What KPIs should I use to measure a Philippine cold calling program?
For B2B teams, look beyond raw dials. Track connect rate, conversation rate, meetings booked per rep per week, meeting acceptance rate, show rate, and Sales Accepted Lead (SAL) or SQL conversion. If you can, also track pipeline and revenue back to each campaign. Those metrics will tell you whether your Philippine team is generating meaningful pipeline or just padding vanity numbers.
How long does it take to ramp a Philippines-based cold calling team?

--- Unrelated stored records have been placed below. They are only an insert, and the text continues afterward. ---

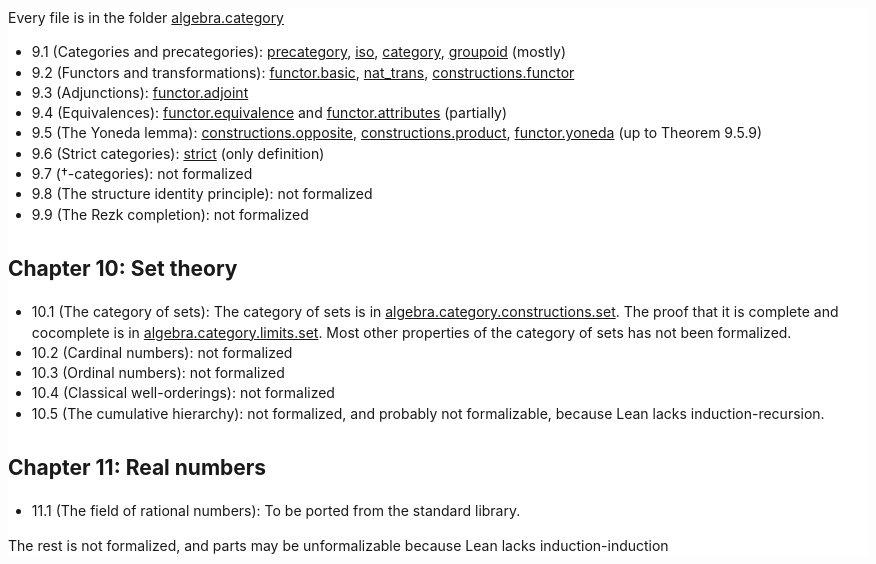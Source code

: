 Every file is in the folder [algebra.category](algebra/category/category.md)

- 9.1 (Categories and precategories): [precategory](algebra/category/precategory.hlean), [iso](algebra/category/iso.hlean), [category](algebra/category/category.hlean), [groupoid](algebra/category/groupoid.hlean) (mostly)
- 9.2 (Functors and transformations): [functor.basic](algebra/category/functor/basic.hlean), [nat_trans](algebra/category/nat_trans.hlean), [constructions.functor](algebra/category/constructions/functor.hlean)
- 9.3 (Adjunctions): [functor.adjoint](algebra/category/functor/adjoint.hlean)
- 9.4 (Equivalences): [functor.equivalence](algebra/category/functor/equivalence.hlean) and [functor.attributes](algebra/category/functor/attributes.hlean) (partially)
- 9.5 (The Yoneda lemma): [constructions.opposite](algebra/category/constructions/opposite.hlean), [constructions.product](algebra/category/constructions/product.hlean), [functor.yoneda](algebra/category/functor/yoneda.hlean) (up to Theorem 9.5.9)
- 9.6 (Strict categories): [strict](algebra/category/strict.hlean) (only definition)
- 9.7 (†-categories): not formalized
- 9.8 (The structure identity principle): not formalized
- 9.9 (The Rezk completion): not formalized

Chapter 10: Set theory
----------
- 10.1 (The category of sets): The category of sets is in [algebra.category.constructions.set](algebra/category/constructions/set.hlean). The proof that it is complete and cocomplete is in [algebra.category.limits.set](algebra/category/limits/set.hlean). Most other properties of the category of sets has not been formalized.
- 10.2 (Cardinal numbers): not formalized
- 10.3 (Ordinal numbers): not formalized
- 10.4 (Classical well-orderings): not formalized
- 10.5 (The cumulative hierarchy): not formalized, and probably not formalizable, because Lean lacks induction-recursion.


Chapter 11: Real numbers
----------

- 11.1 (The field of rational numbers): To be ported from the standard library.

The rest is not formalized, and parts may be unformalizable because Lean lacks induction-induction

Plan on 4-8 weeks to see stable performance. The first 2-3 weeks should focus on training, script testing, and small-batch calls. Weeks 4-8 are for optimization-refining targeting, messaging, and objection handling based on real conversations. If you don't see improvement after 8-10 weeks, it's usually a sign of a misaligned ICP, a weak offer, or the wrong partner-not the country itself.
What about compliance with TCPA, GDPR, and other regulations?
Compliance doesn't disappear when you outsource; you're still on the hook. Make sure your provider has clear policies around consent, do-not-call lists, dialing hours, and data handling. Ask how they manage suppression lists, what dialer they use, and whether they can support region-specific rules (e.g., state-level US laws, GDPR for EU contacts). Many mature Philippine providers are used to working with US and EU clients and can align with your legal team's requirements.
Should I outsource all my SDR work to the Philippines or keep some in-house?
For most B2B teams, a hybrid model works best. Keep strategy, messaging, and high-stakes enterprise outreach close to home with senior SDRs or AEs. Use a Philippine team to handle high-volume list-building, initial outreach, and qualification for repeatable ICPs. That way you get cost-effective coverage and scale, while still having in-house ownership of go-to-market strategy and key accounts.